Dinner was served in the dining room, and steaming food and cakes from Bombay Bakery were brought up the winding steps from the kitchen on the first floor. When the Governor, Sir Lancelot Graham, attended a dinner at the Mukhi house, Dharam was surprised by his fluent Sindhi and noted that he spoke better Sindhi than she did. He replied that British governors in India were required to learn the local dialect to facilitate the governing of the people.
In 1945, the family hosted Lady Rama Rao and other key members of the women's suffrage movement when their meeting was held in Hyderabad. The Mukhi children were not allowed to attend most parties on the second floor. They spied through cracks in the door of the first-floor living room, stifling their giggles when a guest would slip on a worn-out marble tile at the entrance.
Their brother, Gordhan, would smuggle drinks from the kitchen for the children to enjoy, and Gobind Ram Mukhi would call for more of Dharam's popular cucumber sandwiches on thinly sliced bread for the guests. Dharam's passion for sewing elegant clothes, inspired by Sindhi culture and Hollywood movies, soon became the talk of the town. A couple at their wedding noted that many guests had arrived mainly to see what new outfit Dharam would wear.
She was regularly photographed by professional and family photographers and collected more than a hundred photographs, which became an important record of life in and around the Mukhi house. Her grandfather's prophecy of becoming well-known in the city had already begun to come true. Preoccupied with the war, the British imprisoned the entire Indian National Congress leadership.
Unrestrained by the Congress, Jinnah rejected the Quit India movement, gaining more political power for a separate Pakistan. In Sindh, Gobind Ram Mukhi ran for elections a second time for a seat in the Chief Minister's Cabinet in a climate where there were rising communal tensions between Hindus and Muslims. One evening, when Dharam Mukhi was alone in the Mukhi house, she heard a knock on the front door.
When she opened the door, two men wearing burqas to cover their faces pushed her aside and ran upstairs to Gobind Ram Mukhi's bedroom in an apparent assassination attempt. Dharam shouted out and, when no one came, called the office for help. When help did arrive, they struggled to unmask the intruders but they escaped.
Gobind Ram Mukhi hired a security guard to protect his family, but the intimidations continued, and packets of Sindhur related to black magic rituals were thrown into the courtyard. Undeterred, Gobind Ram won a seat in the 1946 elections and once again became a minister in the State Cabinet. World War II had ended, and India was hurtling towards the independence it had sought for decades.

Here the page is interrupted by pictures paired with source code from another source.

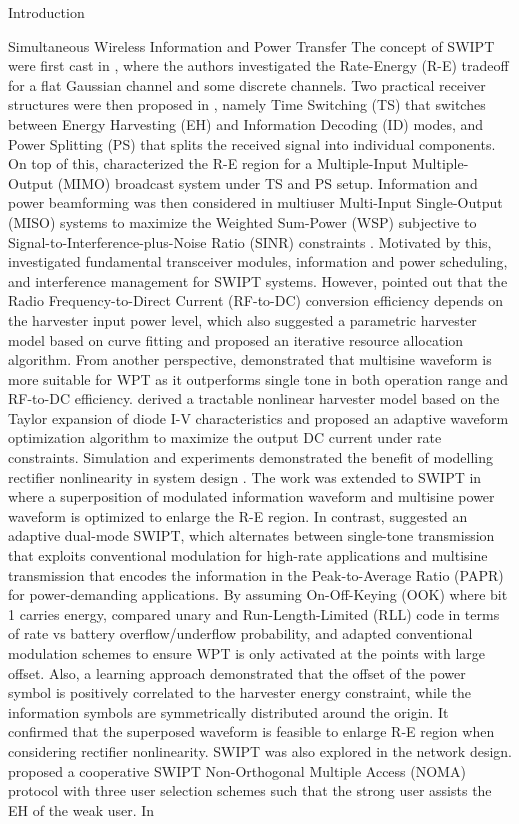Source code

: \documentclass[journal]{IEEEtran}
\begin{document}
\begin{section}{Introduction}
\begin{subsection}{Simultaneous Wireless Information and Power Transfer}
		The concept of SWIPT were first cast in \cite{Varshney2008}, where the authors investigated the Rate-Energy (R-E) tradeoff for a flat Gaussian channel and some discrete channels. Two practical receiver structures were then proposed in \cite{Zhou2013}, namely Time Switching (TS) that switches between Energy Harvesting (EH) and Information Decoding (ID) modes, and Power Splitting (PS) that splits the received signal into individual components. On top of this, \cite{Zhang2013} characterized the R-E region for a Multiple-Input Multiple-Output (MIMO) broadcast system under TS and PS setup. Information and power beamforming was then considered in multiuser Multi-Input Single-Output (MISO) systems to maximize the Weighted Sum-Power (WSP) subjective to Signal-to-Interference-plus-Noise Ratio (SINR) constraints \cite{Xu2014}. Motivated by this, \cite{Krikidis2014} investigated fundamental transceiver modules, information and power scheduling, and interference management for SWIPT systems. However, \cite{Boshkovska2015} pointed out that the Radio Frequency-to-Direct Current (RF-to-DC) conversion efficiency depends on the harvester input power level, which also suggested a parametric harvester model based on curve fitting and proposed an iterative resource allocation algorithm. From another perspective, \cite{Trotter2009,Boaventura2011} demonstrated that multisine waveform is more suitable for WPT as it outperforms single tone in both operation range and RF-to-DC efficiency. \cite{Clerckx2016a} derived a tractable nonlinear harvester model based on the Taylor expansion of diode I-V characteristics and proposed an adaptive waveform optimization algorithm to maximize the output DC current under rate constraints. Simulation and experiments demonstrated the benefit of modelling rectifier nonlinearity in system design \cite{Kim2019,Kim2019a}. The work was extended to SWIPT in \cite{Clerckx2018} where a superposition of modulated information waveform and multisine power waveform is optimized to enlarge the R-E region. In contrast, \cite{Park2018} suggested an adaptive dual-mode SWIPT, which alternates between single-tone transmission that exploits conventional modulation for high-rate applications and multisine transmission that encodes the information in the Peak-to-Average Ratio (PAPR) for power-demanding applications. By assuming On-Off-Keying (OOK) where bit 1 carries energy, \cite{Hu2019} compared unary and Run-Length-Limited (RLL) code in terms of rate vs battery overflow/underflow probability, and adapted conventional modulation schemes to ensure WPT is only activated at the points with large offset. Also, a learning approach \cite{Varasteh2019c} demonstrated that the offset of the power symbol is positively correlated to the harvester energy constraint, while the information symbols are symmetrically distributed around the origin. It confirmed that the superposed waveform is feasible to enlarge R-E region when considering rectifier nonlinearity. SWIPT was also explored in the network design. \cite{Liu2016} proposed a cooperative SWIPT Non-Orthogonal Multiple Access (NOMA) protocol with three user selection schemes such that the strong user assists the EH of the weak user. In 
\end{subsection}
\end{section}
\end{document}
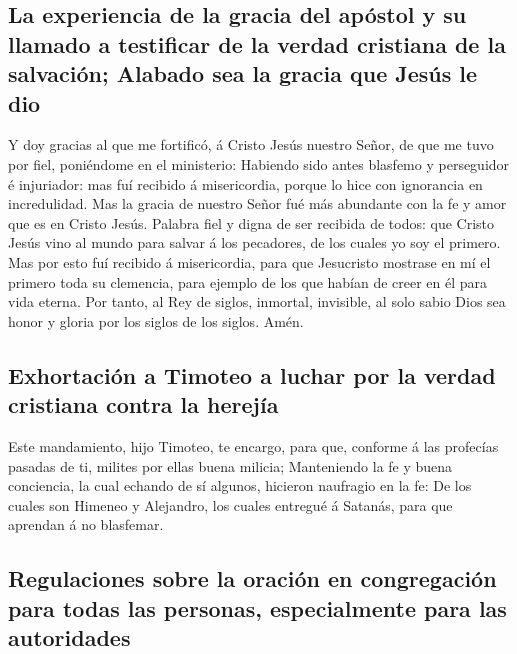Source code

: \hypertarget{la-experiencia-de-la-gracia-del-apuxf3stol-y-su-llamado-a-testificar-de-la-verdad-cristiana-de-la-salvaciuxf3n-alabado-sea-la-gracia-que-jesuxfas-le-dio}{%
\subsection{La experiencia de la gracia del apóstol y su llamado a
testificar de la verdad cristiana de la salvación; Alabado sea la gracia
que Jesús le
dio}\label{la-experiencia-de-la-gracia-del-apuxf3stol-y-su-llamado-a-testificar-de-la-verdad-cristiana-de-la-salvaciuxf3n-alabado-sea-la-gracia-que-jesuxfas-le-dio}}

 Y doy gracias al que me fortificó, á Cristo Jesús nuestro
Señor, de que me tuvo por fiel, poniéndome en el ministerio:
 Habiendo sido antes blasfemo y perseguidor é injuriador:
mas fuí recibido á misericordia, porque lo hice con ignorancia en
incredulidad.  Mas la gracia de nuestro Señor fué más
abundante con la fe y amor que es en Cristo Jesús.  Palabra
fiel y digna de ser recibida de todos: que Cristo Jesús vino al mundo
para salvar á los pecadores, de los cuales yo soy el primero.
 Mas por esto fuí recibido á misericordia, para que
Jesucristo mostrase en mí el primero toda su clemencia, para ejemplo de
los que habían de creer en él para vida eterna.  Por tanto,
al Rey de siglos, inmortal, invisible, al solo sabio Dios sea honor y
gloria por los siglos de los siglos. Amén.

\hypertarget{exhortaciuxf3n-a-timoteo-a-luchar-por-la-verdad-cristiana-contra-la-herejuxeda}{%
\subsection{Exhortación a Timoteo a luchar por la verdad cristiana
contra la
herejía}\label{exhortaciuxf3n-a-timoteo-a-luchar-por-la-verdad-cristiana-contra-la-herejuxeda}}

 Este mandamiento, hijo Timoteo, te encargo, para que,
conforme á las profecías pasadas de ti, milites por ellas buena milicia;
 Manteniendo la fe y buena conciencia, la cual echando de
sí algunos, hicieron naufragio en la fe:  De los cuales son
Himeneo y Alejandro, los cuales entregué á Satanás, para que aprendan á
no blasfemar.

\hypertarget{regulaciones-sobre-la-oraciuxf3n-en-congregaciuxf3n-para-todas-las-personas-especialmente-para-las-autoridades}{%
\subsection{Regulaciones sobre la oración en congregación para todas las
personas, especialmente para las
autoridades}\label{regulaciones-sobre-la-oraciuxf3n-en-congregaciuxf3n-para-todas-las-personas-especialmente-para-las-autoridades}}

But the simultaneous forces for partitioning India into Hindu and Muslim majority states, which Gandhi had tried so hard to avoid, had triumphed. Pakistan was to be a separate nation from India, with districts divided up between them based on religious majorities. Eleven years ago, Sindh had been separated from the Bombay Presidency, giving it a sizeable Muslim majority.
All of Sindh would now be part of Pakistan. Gobind Ram Mukhi faced a public and personal crisis. On the one hand, he was an elected official representing Hindu Sindhis and therefore had to be present in Sindh to protect his constituency.
On the other hand, early reports of violence between Hindus and Muslims were an imminent danger to his family. Two months before independence and the simultaneous partition between India and Pakistan, he sent his children to Bombay, where his eldest daughter Tilly lived, but he chose to remain indefinitely in Hyderabad with his wife and son. When independence came, it was a mixed blessing for the Hindu Sindhis.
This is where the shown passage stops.